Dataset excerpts
════════════════════
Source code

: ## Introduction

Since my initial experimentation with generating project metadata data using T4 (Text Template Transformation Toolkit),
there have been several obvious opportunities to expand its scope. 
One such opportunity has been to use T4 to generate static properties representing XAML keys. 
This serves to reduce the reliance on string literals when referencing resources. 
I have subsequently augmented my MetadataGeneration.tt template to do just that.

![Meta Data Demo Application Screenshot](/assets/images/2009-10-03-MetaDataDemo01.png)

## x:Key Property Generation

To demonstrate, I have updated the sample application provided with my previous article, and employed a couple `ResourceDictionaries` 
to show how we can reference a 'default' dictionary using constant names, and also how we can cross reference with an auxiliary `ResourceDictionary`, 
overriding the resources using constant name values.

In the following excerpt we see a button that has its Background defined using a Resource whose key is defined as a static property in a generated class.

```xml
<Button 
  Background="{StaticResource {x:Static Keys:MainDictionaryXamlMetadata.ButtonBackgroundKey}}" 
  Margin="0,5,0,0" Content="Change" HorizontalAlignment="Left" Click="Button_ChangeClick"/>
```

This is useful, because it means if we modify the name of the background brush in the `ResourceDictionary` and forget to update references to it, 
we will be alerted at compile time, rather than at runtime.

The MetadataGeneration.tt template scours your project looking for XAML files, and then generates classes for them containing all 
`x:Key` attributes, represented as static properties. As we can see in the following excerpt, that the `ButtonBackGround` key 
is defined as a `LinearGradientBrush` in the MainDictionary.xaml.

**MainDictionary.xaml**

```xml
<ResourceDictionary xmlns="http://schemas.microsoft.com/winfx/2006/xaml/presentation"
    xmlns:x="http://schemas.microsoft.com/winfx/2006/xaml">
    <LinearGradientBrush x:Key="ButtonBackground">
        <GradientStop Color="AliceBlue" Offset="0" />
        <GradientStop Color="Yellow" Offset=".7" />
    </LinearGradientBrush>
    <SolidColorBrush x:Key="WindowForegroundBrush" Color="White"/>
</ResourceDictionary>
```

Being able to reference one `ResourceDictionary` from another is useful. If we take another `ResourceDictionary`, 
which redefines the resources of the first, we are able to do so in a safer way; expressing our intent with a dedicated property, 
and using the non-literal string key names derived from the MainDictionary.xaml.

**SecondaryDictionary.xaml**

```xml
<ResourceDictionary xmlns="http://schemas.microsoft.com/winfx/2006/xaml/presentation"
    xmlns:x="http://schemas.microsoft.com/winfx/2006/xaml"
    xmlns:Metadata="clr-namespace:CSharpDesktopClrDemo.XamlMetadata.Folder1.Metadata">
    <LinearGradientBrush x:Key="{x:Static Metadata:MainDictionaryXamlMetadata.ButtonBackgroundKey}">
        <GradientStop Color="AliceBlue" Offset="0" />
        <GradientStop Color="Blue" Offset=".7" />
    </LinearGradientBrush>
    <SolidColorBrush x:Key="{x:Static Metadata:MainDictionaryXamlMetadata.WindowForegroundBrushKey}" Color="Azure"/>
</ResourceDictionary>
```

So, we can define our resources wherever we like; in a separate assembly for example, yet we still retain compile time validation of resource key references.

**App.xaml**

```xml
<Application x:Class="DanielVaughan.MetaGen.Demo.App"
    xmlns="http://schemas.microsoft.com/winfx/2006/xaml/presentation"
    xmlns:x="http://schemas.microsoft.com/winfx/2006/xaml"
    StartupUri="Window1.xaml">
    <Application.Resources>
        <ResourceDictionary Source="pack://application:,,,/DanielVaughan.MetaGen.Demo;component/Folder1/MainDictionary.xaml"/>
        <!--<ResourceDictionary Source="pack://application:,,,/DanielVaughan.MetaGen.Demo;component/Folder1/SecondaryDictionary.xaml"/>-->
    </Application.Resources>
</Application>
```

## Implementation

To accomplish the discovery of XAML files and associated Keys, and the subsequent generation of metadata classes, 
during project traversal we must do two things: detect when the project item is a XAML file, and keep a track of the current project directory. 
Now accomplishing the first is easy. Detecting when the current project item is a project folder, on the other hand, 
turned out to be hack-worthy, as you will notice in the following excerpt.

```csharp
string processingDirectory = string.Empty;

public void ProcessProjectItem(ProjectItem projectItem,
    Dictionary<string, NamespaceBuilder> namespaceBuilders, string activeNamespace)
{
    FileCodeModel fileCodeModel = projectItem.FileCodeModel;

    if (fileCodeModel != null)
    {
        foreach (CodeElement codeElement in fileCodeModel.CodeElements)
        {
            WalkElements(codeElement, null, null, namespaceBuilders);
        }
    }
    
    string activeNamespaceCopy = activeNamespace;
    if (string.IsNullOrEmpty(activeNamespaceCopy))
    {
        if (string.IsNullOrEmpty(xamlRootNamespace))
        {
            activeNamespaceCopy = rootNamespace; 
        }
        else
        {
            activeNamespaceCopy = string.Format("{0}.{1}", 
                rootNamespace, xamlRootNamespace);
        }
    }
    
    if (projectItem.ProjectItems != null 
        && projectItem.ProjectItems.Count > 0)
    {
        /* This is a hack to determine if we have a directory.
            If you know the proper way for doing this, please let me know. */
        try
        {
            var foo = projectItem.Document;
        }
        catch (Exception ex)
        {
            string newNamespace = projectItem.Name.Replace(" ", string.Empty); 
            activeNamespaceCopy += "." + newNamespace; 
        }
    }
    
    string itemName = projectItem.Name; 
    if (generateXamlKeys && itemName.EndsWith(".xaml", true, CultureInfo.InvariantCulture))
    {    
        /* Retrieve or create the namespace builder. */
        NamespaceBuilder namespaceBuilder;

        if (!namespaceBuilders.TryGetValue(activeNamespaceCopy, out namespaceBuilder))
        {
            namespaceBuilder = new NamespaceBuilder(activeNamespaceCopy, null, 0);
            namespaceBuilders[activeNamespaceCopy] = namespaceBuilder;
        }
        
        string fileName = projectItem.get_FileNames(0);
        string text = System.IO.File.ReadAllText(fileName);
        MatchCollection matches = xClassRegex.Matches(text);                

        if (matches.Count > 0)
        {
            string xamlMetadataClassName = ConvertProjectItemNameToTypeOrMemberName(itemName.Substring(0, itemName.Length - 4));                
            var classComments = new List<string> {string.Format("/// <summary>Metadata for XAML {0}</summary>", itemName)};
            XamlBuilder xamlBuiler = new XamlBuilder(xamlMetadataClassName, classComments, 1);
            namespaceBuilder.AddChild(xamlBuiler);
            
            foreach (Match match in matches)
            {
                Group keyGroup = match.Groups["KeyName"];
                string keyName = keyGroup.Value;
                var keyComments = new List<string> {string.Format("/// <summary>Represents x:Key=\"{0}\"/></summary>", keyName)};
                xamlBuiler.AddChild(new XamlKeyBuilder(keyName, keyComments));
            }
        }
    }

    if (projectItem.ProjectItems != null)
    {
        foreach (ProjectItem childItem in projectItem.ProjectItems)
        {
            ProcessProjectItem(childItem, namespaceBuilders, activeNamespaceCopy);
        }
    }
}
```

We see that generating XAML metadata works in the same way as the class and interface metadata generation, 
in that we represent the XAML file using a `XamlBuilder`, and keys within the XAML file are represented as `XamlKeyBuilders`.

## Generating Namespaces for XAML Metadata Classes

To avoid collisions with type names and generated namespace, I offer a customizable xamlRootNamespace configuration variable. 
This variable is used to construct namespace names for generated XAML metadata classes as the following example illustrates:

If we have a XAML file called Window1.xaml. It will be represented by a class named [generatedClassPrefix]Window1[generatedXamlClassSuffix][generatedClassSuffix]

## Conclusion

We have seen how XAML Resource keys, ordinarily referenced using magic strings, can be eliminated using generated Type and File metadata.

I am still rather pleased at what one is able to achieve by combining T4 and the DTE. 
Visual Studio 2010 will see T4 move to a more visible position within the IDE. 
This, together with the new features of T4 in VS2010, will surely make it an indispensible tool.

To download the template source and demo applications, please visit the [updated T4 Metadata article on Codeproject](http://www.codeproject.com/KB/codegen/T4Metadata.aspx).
════════════════════
Each entry above is to be repeated exactly as it appears.

Source code

: ## Introduction

Since my initial experimentation with generating project metadata data using T4 (Text Template Transformation Toolkit),
there have been several obvious opportunities to expand its scope. 
One such opportunity has been to use T4 to generate static properties representing XAML keys. 
This serves to reduce the reliance on string literals when referencing resources. 
I have subsequently augmented my MetadataGeneration.tt template to do just that.

![Meta Data Demo Application Screenshot](/assets/images/2009-10-03-MetaDataDemo01.png)

## x:Key Property Generation

To demonstrate, I have updated the sample application provided with my previous article, and employed a couple `ResourceDictionaries` 
to show how we can reference a 'default' dictionary using constant names, and also how we can cross reference with an auxiliary `ResourceDictionary`, 
overriding the resources using constant name values.

In the following excerpt we see a button that has its Background defined using a Resource whose key is defined as a static property in a generated class.

```xml
<Button 
  Background="{StaticResource {x:Static Keys:MainDictionaryXamlMetadata.ButtonBackgroundKey}}" 
  Margin="0,5,0,0" Content="Change" HorizontalAlignment="Left" Click="Button_ChangeClick"/>
```

This is useful, because it means if we modify the name of the background brush in the `ResourceDictionary` and forget to update references to it, 
we will be alerted at compile time, rather than at runtime.

The MetadataGeneration.tt template scours your project looking for XAML files, and then generates classes for them containing all 
`x:Key` attributes, represented as static properties. As we can see in the following excerpt, that the `ButtonBackGround` key 
is defined as a `LinearGradientBrush` in the MainDictionary.xaml.

**MainDictionary.xaml**

```xml
<ResourceDictionary xmlns="http://schemas.microsoft.com/winfx/2006/xaml/presentation"
    xmlns:x="http://schemas.microsoft.com/winfx/2006/xaml">
    <LinearGradientBrush x:Key="ButtonBackground">
        <GradientStop Color="AliceBlue" Offset="0" />
        <GradientStop Color="Yellow" Offset=".7" />
    </LinearGradientBrush>
    <SolidColorBrush x:Key="WindowForegroundBrush" Color="White"/>
</ResourceDictionary>
```

Being able to reference one `ResourceDictionary` from another is useful. If we take another `ResourceDictionary`, 
which redefines the resources of the first, we are able to do so in a safer way; expressing our intent with a dedicated property, 
and using the non-literal string key names derived from the MainDictionary.xaml.

**SecondaryDictionary.xaml**

```xml
<ResourceDictionary xmlns="http://schemas.microsoft.com/winfx/2006/xaml/presentation"
    xmlns:x="http://schemas.microsoft.com/winfx/2006/xaml"
    xmlns:Metadata="clr-namespace:CSharpDesktopClrDemo.XamlMetadata.Folder1.Metadata">
    <LinearGradientBrush x:Key="{x:Static Metadata:MainDictionaryXamlMetadata.ButtonBackgroundKey}">
        <GradientStop Color="AliceBlue" Offset="0" />
        <GradientStop Color="Blue" Offset=".7" />
    </LinearGradientBrush>
    <SolidColorBrush x:Key="{x:Static Metadata:MainDictionaryXamlMetadata.WindowForegroundBrushKey}" Color="Azure"/>
</ResourceDictionary>
```

So, we can define our resources wherever we like; in a separate assembly for example, yet we still retain compile time validation of resource key references.

**App.xaml**

```xml
<Application x:Class="DanielVaughan.MetaGen.Demo.App"
    xmlns="http://schemas.microsoft.com/winfx/2006/xaml/presentation"
    xmlns:x="http://schemas.microsoft.com/winfx/2006/xaml"
    StartupUri="Window1.xaml">
    <Application.Resources>
        <ResourceDictionary Source="pack://application:,,,/DanielVaughan.MetaGen.Demo;component/Folder1/MainDictionary.xaml"/>
        <!--<ResourceDictionary Source="pack://application:,,,/DanielVaughan.MetaGen.Demo;component/Folder1/SecondaryDictionary.xaml"/>-->
    </Application.Resources>
</Application>
```

## Implementation

To accomplish the discovery of XAML files and associated Keys, and the subsequent generation of metadata classes, 
during project traversal we must do two things: detect when the project item is a XAML file, and keep a track of the current project directory. 
Now accomplishing the first is easy. Detecting when the current project item is a project folder, on the other hand, 
turned out to be hack-worthy, as you will notice in the following excerpt.

```csharp
string processingDirectory = string.Empty;

public void ProcessProjectItem(ProjectItem projectItem,
    Dictionary<string, NamespaceBuilder> namespaceBuilders, string activeNamespace)
{
    FileCodeModel fileCodeModel = projectItem.FileCodeModel;

    if (fileCodeModel != null)
    {
        foreach (CodeElement codeElement in fileCodeModel.CodeElements)
        {
            WalkElements(codeElement, null, null, namespaceBuilders);
        }
    }
    
    string activeNamespaceCopy = activeNamespace;
    if (string.IsNullOrEmpty(activeNamespaceCopy))
    {
        if (string.IsNullOrEmpty(xamlRootNamespace))
        {
            activeNamespaceCopy = rootNamespace; 
        }
        else
        {
            activeNamespaceCopy = string.Format("{0}.{1}", 
                rootNamespace, xamlRootNamespace);
        }
    }
    
    if (projectItem.ProjectItems != null 
        && projectItem.ProjectItems.Count > 0)
    {
        /* This is a hack to determine if we have a directory.
            If you know the proper way for doing this, please let me know. */
        try
        {
            var foo = projectItem.Document;
        }
        catch (Exception ex)
        {
            string newNamespace = projectItem.Name.Replace(" ", string.Empty); 
            activeNamespaceCopy += "." + newNamespace; 
        }
    }
    
    string itemName = projectItem.Name; 
    if (generateXamlKeys && itemName.EndsWith(".xaml", true, CultureInfo.InvariantCulture))
    {    
        /* Retrieve or create the namespace builder. */
        NamespaceBuilder namespaceBuilder;

        if (!namespaceBuilders.TryGetValue(activeNamespaceCopy, out namespaceBuilder))
        {
            namespaceBuilder = new NamespaceBuilder(activeNamespaceCopy, null, 0);
            namespaceBuilders[activeNamespaceCopy] = namespaceBuilder;
        }
        
        string fileName = projectItem.get_FileNames(0);
        string text = System.IO.File.ReadAllText(fileName);
        MatchCollection matches = xClassRegex.Matches(text);                

        if (matches.Count > 0)
        {
            string xamlMetadataClassName = ConvertProjectItemNameToTypeOrMemberName(itemName.Substring(0, itemName.Length - 4));                
            var classComments = new List<string> {string.Format("/// <summary>Metadata for XAML {0}</summary>", itemName)};
            XamlBuilder xamlBuiler = new XamlBuilder(xamlMetadataClassName, classComments, 1);
            namespaceBuilder.AddChild(xamlBuiler);
            
            foreach (Match match in matches)
            {
                Group keyGroup = match.Groups["KeyName"];
                string keyName = keyGroup.Value;
                var keyComments = new List<string> {string.Format("/// <summary>Represents x:Key=\"{0}\"/></summary>", keyName)};
                xamlBuiler.AddChild(new XamlKeyBuilder(keyName, keyComments));
            }
        }
    }

    if (projectItem.ProjectItems != null)
    {
        foreach (ProjectItem childItem in projectItem.ProjectItems)
        {
            ProcessProjectItem(childItem, namespaceBuilders, activeNamespaceCopy);
        }
    }
}
```

We see that generating XAML metadata works in the same way as the class and interface metadata generation, 
in that we represent the XAML file using a `XamlBuilder`, and keys within the XAML file are represented as `XamlKeyBuilders`.

## Generating Namespaces for XAML Metadata Classes

To avoid collisions with type names and generated namespace, I offer a customizable xamlRootNamespace configuration variable. 
This variable is used to construct namespace names for generated XAML metadata classes as the following example illustrates:

If we have a XAML file called Window1.xaml. It will be represented by a class named [generatedClassPrefix]Window1[generatedXamlClassSuffix][generatedClassSuffix]

## Conclusion

We have seen how XAML Resource keys, ordinarily referenced using magic strings, can be eliminated using generated Type and File metadata.

I am still rather pleased at what one is able to achieve by combining T4 and the DTE. 
Visual Studio 2010 will see T4 move to a more visible position within the IDE. 
This, together with the new features of T4 in VS2010, will surely make it an indispensible tool.

To download the template source and demo applications, please visit the [updated T4 Metadata article on Codeproject](http://www.codeproject.com/KB/codegen/T4Metadata.aspx).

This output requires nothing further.